[[ Dataset entries open ]]

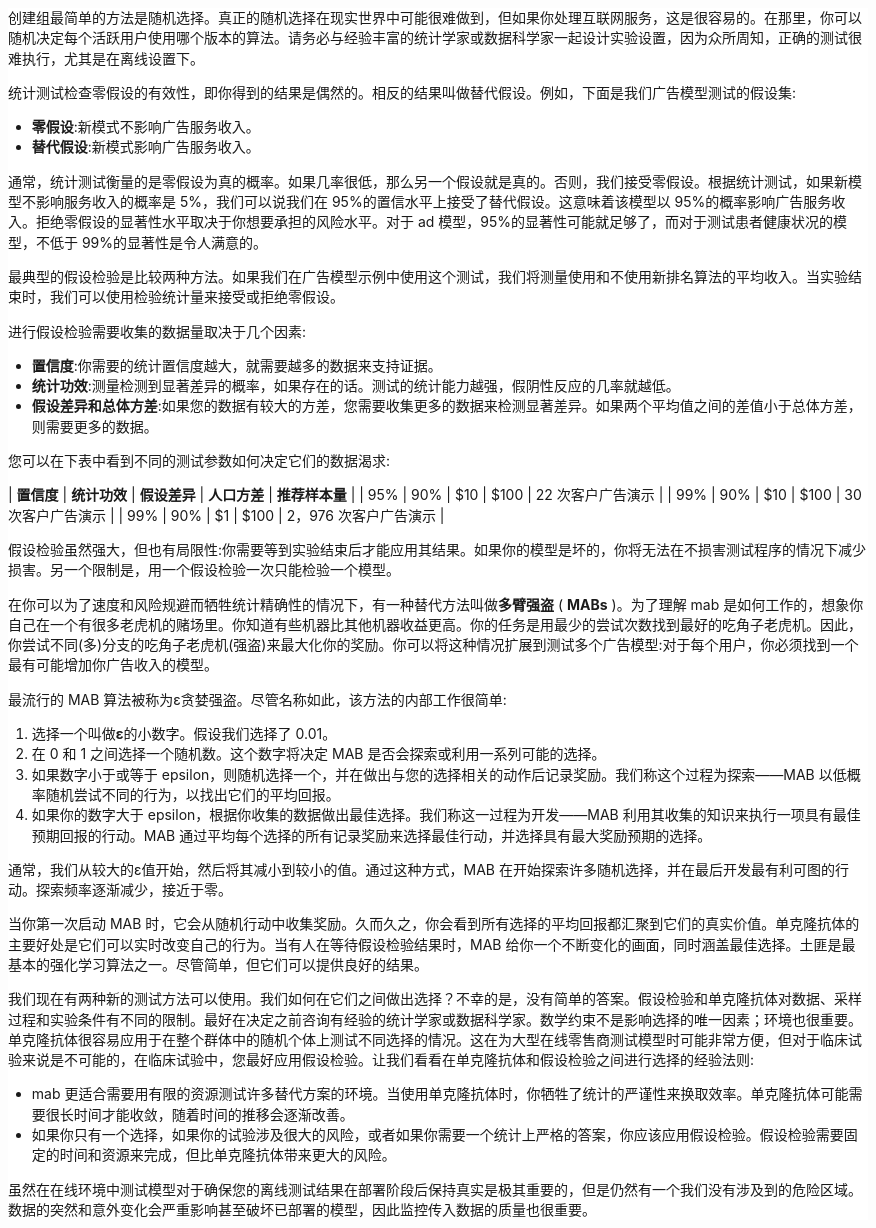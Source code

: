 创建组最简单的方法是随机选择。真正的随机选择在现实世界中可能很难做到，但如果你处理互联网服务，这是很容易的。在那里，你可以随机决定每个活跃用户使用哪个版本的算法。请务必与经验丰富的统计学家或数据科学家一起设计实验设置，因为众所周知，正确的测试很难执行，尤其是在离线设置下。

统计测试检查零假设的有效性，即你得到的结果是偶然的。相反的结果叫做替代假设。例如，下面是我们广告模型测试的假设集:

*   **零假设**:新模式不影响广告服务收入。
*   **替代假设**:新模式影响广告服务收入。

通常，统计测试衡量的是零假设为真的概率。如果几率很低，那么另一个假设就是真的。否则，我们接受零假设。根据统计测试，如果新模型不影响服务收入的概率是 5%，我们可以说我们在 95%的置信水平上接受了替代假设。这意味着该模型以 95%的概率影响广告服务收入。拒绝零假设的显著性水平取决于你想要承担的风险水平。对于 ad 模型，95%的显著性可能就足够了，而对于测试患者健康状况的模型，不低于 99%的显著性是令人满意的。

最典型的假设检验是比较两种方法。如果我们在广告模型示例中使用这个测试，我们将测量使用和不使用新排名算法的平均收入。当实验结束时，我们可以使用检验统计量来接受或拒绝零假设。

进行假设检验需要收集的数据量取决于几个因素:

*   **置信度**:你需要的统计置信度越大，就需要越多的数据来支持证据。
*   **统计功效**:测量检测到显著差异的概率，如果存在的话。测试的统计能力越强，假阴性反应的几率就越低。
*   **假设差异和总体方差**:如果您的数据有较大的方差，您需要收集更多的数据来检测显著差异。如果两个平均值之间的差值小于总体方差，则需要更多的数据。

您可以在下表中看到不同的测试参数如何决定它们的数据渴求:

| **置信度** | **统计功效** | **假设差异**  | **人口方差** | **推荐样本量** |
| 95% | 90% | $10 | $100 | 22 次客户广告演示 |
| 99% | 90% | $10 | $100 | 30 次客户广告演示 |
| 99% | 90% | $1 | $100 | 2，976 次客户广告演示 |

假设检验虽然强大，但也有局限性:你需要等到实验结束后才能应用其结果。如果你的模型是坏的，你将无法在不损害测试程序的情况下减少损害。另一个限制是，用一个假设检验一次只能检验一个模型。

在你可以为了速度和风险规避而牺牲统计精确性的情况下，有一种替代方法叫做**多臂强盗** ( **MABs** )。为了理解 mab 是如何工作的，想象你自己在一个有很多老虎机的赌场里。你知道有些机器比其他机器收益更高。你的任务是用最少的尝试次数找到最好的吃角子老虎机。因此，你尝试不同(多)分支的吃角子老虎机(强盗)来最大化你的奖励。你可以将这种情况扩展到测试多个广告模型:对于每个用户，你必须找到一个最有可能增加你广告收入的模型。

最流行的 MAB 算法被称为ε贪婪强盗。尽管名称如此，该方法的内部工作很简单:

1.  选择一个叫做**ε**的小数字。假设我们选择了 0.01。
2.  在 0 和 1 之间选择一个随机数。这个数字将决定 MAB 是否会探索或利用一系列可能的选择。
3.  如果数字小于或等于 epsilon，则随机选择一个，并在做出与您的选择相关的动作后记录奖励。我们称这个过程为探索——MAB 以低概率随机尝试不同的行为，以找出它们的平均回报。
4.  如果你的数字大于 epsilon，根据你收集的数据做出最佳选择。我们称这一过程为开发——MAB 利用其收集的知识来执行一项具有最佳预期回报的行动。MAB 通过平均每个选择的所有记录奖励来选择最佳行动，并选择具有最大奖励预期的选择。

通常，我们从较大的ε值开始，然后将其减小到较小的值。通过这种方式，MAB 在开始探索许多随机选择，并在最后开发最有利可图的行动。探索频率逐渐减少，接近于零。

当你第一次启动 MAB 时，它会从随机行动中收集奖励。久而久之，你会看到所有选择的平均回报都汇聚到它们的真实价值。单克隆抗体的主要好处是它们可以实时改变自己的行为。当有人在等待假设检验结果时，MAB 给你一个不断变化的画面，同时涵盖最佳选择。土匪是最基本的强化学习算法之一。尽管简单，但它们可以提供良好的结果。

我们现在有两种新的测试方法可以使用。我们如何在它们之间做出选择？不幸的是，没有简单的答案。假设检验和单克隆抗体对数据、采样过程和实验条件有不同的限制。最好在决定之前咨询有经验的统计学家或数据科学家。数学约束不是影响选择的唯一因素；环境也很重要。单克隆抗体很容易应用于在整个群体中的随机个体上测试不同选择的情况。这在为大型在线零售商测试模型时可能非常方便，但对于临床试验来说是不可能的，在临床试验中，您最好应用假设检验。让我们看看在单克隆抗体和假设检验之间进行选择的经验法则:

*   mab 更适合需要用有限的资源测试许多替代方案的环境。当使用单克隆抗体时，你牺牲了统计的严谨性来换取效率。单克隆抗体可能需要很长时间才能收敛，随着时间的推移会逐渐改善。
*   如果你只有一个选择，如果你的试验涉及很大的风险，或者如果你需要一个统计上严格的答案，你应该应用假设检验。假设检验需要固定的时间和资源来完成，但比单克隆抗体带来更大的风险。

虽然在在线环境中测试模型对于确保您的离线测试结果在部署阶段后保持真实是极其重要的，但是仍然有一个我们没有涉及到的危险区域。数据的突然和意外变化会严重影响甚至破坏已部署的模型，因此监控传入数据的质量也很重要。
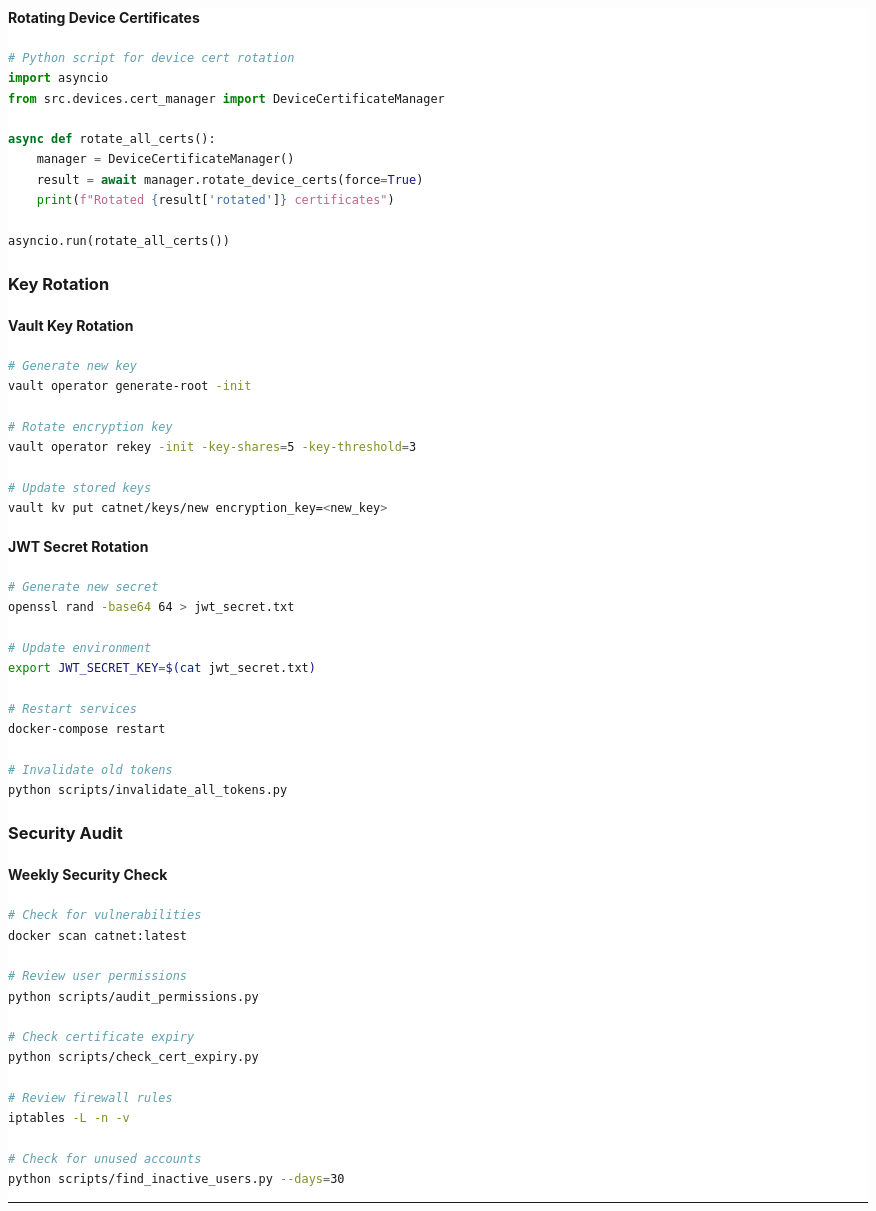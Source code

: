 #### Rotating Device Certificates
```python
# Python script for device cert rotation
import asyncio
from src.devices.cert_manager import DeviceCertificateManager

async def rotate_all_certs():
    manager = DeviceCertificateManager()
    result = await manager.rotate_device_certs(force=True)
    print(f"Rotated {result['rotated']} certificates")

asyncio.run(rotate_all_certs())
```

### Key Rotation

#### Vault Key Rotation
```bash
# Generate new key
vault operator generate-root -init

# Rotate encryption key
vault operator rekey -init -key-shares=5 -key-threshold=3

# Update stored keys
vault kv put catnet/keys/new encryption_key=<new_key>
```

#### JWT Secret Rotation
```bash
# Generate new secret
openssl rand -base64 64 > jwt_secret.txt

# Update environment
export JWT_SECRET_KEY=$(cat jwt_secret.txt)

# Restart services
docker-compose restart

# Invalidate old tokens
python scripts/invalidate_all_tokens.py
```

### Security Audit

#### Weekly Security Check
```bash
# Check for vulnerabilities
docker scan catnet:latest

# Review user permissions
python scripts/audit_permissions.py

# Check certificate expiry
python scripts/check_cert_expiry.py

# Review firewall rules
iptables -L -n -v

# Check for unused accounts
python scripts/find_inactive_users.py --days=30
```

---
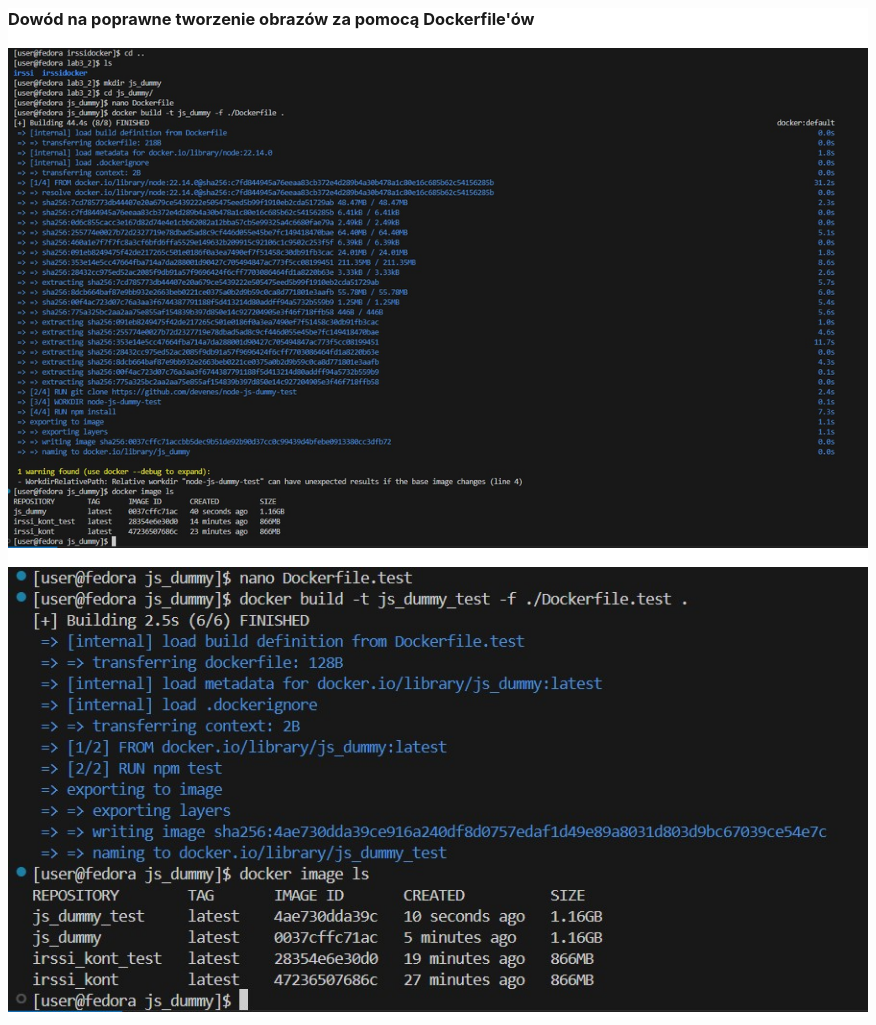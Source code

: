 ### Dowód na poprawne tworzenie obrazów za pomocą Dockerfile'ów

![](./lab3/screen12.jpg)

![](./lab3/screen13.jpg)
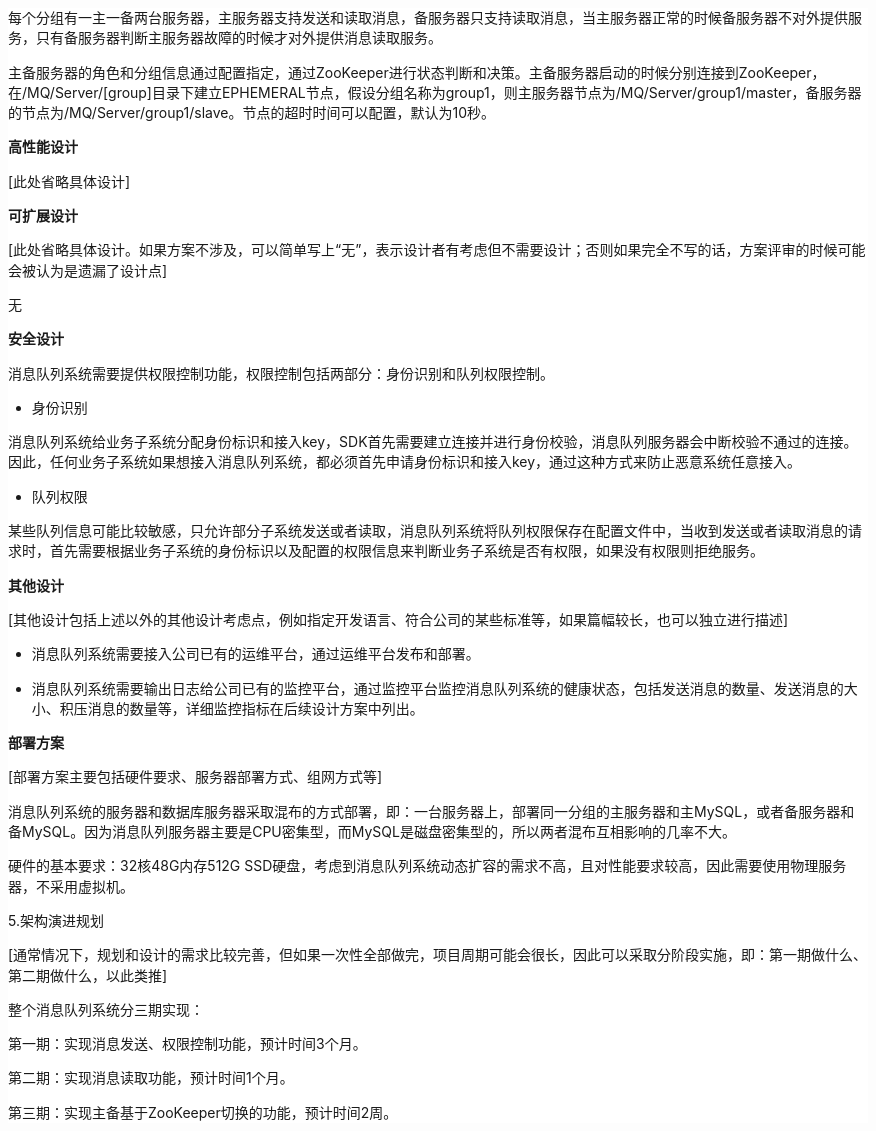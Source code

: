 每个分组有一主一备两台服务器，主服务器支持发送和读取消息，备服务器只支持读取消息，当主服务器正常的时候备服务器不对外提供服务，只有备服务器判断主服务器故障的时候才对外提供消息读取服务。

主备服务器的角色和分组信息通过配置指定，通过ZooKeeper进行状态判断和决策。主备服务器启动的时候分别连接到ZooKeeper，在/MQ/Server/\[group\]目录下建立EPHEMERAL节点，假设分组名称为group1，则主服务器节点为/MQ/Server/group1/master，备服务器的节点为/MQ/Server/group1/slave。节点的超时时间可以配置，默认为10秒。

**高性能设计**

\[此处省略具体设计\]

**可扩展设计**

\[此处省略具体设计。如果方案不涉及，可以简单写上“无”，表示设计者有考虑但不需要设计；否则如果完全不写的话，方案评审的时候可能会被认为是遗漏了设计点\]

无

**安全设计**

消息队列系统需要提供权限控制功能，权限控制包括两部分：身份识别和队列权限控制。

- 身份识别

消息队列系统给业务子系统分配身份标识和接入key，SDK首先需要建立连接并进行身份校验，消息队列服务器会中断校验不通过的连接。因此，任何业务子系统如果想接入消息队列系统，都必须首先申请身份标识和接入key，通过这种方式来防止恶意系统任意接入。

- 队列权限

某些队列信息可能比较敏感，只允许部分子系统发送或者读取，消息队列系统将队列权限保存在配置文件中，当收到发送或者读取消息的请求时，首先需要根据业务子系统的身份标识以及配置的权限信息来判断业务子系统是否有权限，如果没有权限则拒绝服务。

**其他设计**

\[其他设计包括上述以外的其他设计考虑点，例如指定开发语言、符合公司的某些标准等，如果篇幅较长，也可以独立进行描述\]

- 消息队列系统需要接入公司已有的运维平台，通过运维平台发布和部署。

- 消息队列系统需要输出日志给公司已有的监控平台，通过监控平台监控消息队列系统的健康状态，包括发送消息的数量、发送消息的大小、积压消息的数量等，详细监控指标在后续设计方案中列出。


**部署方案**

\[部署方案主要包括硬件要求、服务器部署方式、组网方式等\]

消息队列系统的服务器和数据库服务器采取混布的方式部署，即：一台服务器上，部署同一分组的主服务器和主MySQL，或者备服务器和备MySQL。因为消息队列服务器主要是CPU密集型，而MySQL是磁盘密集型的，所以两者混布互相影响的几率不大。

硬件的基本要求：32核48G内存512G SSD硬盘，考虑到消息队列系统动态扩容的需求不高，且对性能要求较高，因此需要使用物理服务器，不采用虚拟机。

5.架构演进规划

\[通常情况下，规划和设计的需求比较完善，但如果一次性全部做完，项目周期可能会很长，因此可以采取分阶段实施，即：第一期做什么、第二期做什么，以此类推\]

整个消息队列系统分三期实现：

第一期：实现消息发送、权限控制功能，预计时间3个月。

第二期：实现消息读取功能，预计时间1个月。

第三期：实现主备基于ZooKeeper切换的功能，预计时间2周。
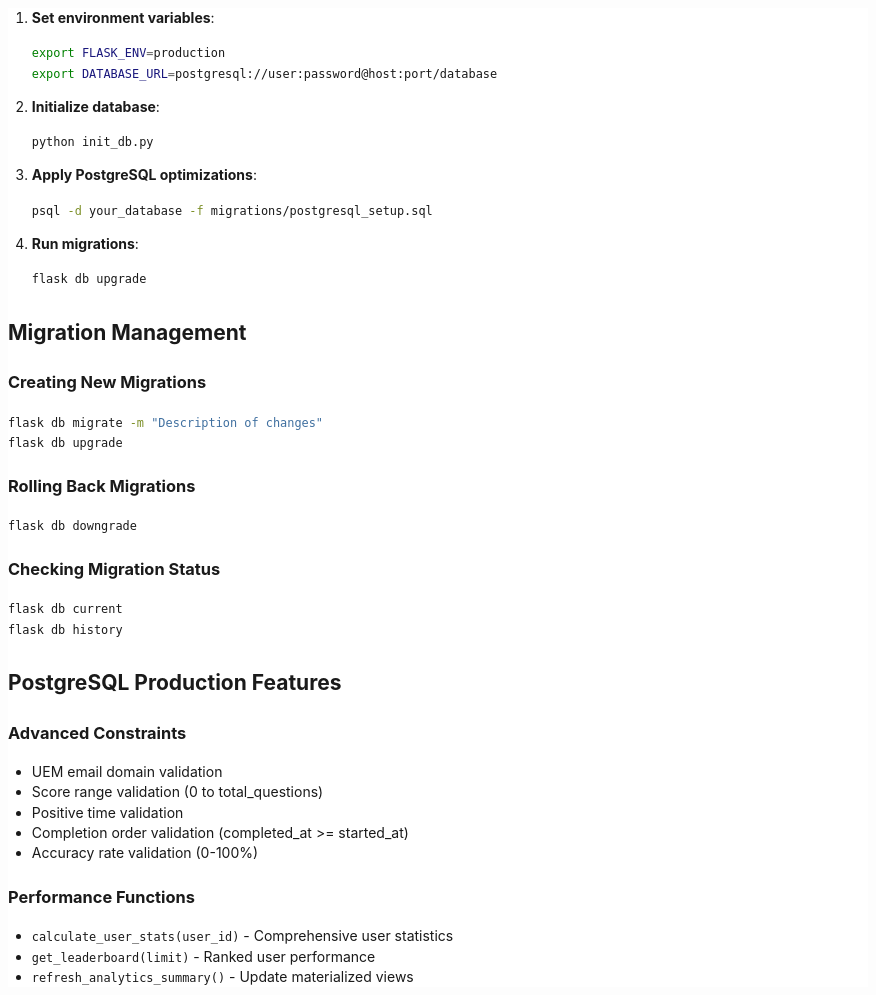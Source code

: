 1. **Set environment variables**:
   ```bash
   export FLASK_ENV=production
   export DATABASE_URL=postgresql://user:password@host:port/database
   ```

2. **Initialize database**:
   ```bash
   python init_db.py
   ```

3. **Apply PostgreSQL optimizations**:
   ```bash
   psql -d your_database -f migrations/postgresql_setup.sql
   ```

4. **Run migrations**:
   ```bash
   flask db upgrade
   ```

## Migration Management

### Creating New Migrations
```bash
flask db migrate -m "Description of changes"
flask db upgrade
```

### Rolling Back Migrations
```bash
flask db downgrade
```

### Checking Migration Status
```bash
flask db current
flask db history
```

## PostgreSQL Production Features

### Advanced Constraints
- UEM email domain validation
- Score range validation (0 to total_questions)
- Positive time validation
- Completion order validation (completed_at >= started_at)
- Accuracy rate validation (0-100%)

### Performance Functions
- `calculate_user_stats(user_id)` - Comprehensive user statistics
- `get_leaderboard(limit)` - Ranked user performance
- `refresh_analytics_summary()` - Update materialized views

[[ Dataset entries closed ]]

▶ Work request:
Look through the entries above. Extract each line with the word "keys".

▶ Final answer:
# Update stored keys
vault kv put catnet/keys/new encryption_key=<new_key>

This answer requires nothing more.